Why do we need the IO lock here? xfs_free_eofblocks() does all the
necessary locking....

> +
> +	if ((S_ISREG(ip->i_d.di_mode) &&
> +	     (VFS_I(ip)->i_size > 0 ||
> +	     (VN_CACHED(VFS_I(ip)) > 0 || ip->i_delayed_blks > 0)) &&
> +	     (ip->i_df.if_flags & XFS_IFEXTENTS)) &&
> +	    (!(ip->i_d.di_flags & (XFS_DIFLAG_PREALLOC | XFS_DIFLAG_APPEND)))) {

This check is now repeated in 3 places - xfs_inactive, xfs_release
and now here.

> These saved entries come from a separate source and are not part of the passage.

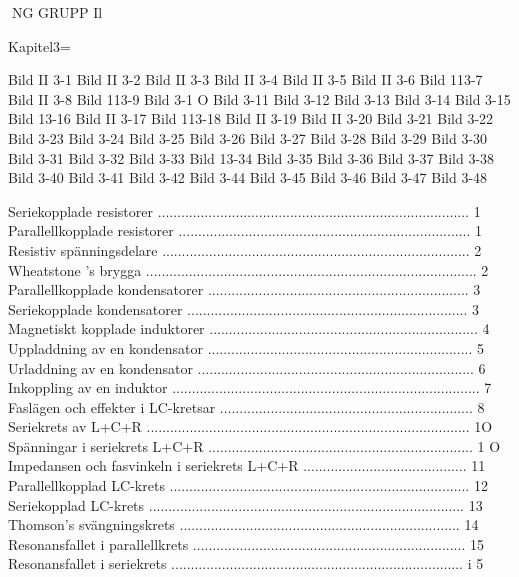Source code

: NG
GRUPP Il

Kapitel3=

Bild II 3-1
Bild II 3-2
Bild II 3-3
Bild II 3-4
Bild II 3-5
Bild II 3-6
Bild 113-7
Bild II 3-8
Bild 113-9
Bild 3-1 O
Bild 3-11
Bild 3-12
Bild 3-13
Bild 3-14
Bild 3-15
Bild 13-16
Bild II 3-17
Bild 113-18
Bild II 3-19
Bild II 3-20
Bild 3-21
Bild 3-22
Bild 3-23
Bild 3-24
Bild 3-25
Bild 3-26
Bild 3-27
Bild 3-28
Bild 3-29
Bild 3-30
Bild 3-31
Bild 3-32
Bild 3-33
Bild 13-34
Bild 3-35
Bild 3-36
Bild 3-37
Bild 3-38
Bild 3-40
Bild 3-41
Bild 3-42
Bild 3-44
Bild 3-45
Bild 3-46
Bild 3-47
Bild 3-48

Seriekopplade resistorer ................................................................................ 1
Parallellkopplade resistorer ........................................................................... 1
Resistiv spänningsdelare ............................................................................... 2
Wheatstone 's brygga ..................................................................................... 2
Parallellkopplade kondensatorer ................................................................... 3
Seriekopplade kondensatorer ........................................................................ 3
Magnetiskt kopplade induktorer ..................................................................... 4
Uppladdning av en kondensator .................................................................... 5
Urladdning av en kondensator ....................................................................... 6
Inkoppling av en induktor ............................................................................... 7
Faslägen och effekter i LC-kretsar ................................................................. 8
Seriekrets av L+C+R ................................................................................... 1O
Spänningar i seriekrets L+C+R .................................................................... 1 O
Impedansen och fasvinkeln i seriekrets L+C+R .......................................... 11
Parallellkopplad LC-krets ............................................................................. 12
Seriekopplad LC-krets ................................................................................. 13
Thomson's svängningskrets ........................................................................ 14
Resonansfallet i parallellkrets ...................................................................... 15
Resonansfallet i seriekrets ........................................................................... i 5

I think it needs a helper.

> +		/* !wait_iolock == need_iolock in xfs_free_eofblocks() */
> +		ret = xfs_free_eofblocks(ip->i_mount, ip, !wait_iolock, &freed);
> +		if (freed)
> +			xfs_inode_clear_eofblocks_tag(ip);

If you move xfs_inode_clear_eofblocks_tag() inside
xfs_free_eofblocks(), there's no need for this extra return value.

> +	} else {
> +		/* inode could be preallocated or append-only */
> +		xfs_inode_clear_eofblocks_tag(ip);

This should be a rare event - it's probably worth adding a pair of
trace events here for the two cases so we can see if there is ever a
significant number of inodes being scanned for prealloc that can't
be cleared...

(e.g 'perf top -e xfs:xfs_i*' to count all the inode events)

> +	}
> +
> +	if (wait_iolock)
> +		xfs_iunlock(ip, XFS_IOLOCK_EXCL);
> +
> +	return ret;
> +}
> +
> +/*
> + * Determine whether an inode matches a particular qouta id.
> + */
> +STATIC int
> +xfs_inode_match_quota_id(
> +	struct xfs_inode	*ip,
> +	int			qtype,
> +	uint32_t		id)
> +{
> +	switch (qtype) {
> +	case XFS_DQ_USER:
> +		return ip->i_d.di_uid == id;
> +	case XFS_DQ_GROUP:
> +		return ip->i_d.di_gid == id;
> +	default:
> +		return xfs_get_projid(ip) == id;
> +	}
> +
> +	return 0;
> +}

There's nothing really quota specific about this scan. I'd leave
this functionality to a separate patch once all the core
infrastructure is in place.

> +
> +/*
> + * This is mostly copied from xfs_reclaim_inodes_ag().
> + *
> + * TODO:
> + * - Could we enhance ag_iterator to support a tag and use it instead of this?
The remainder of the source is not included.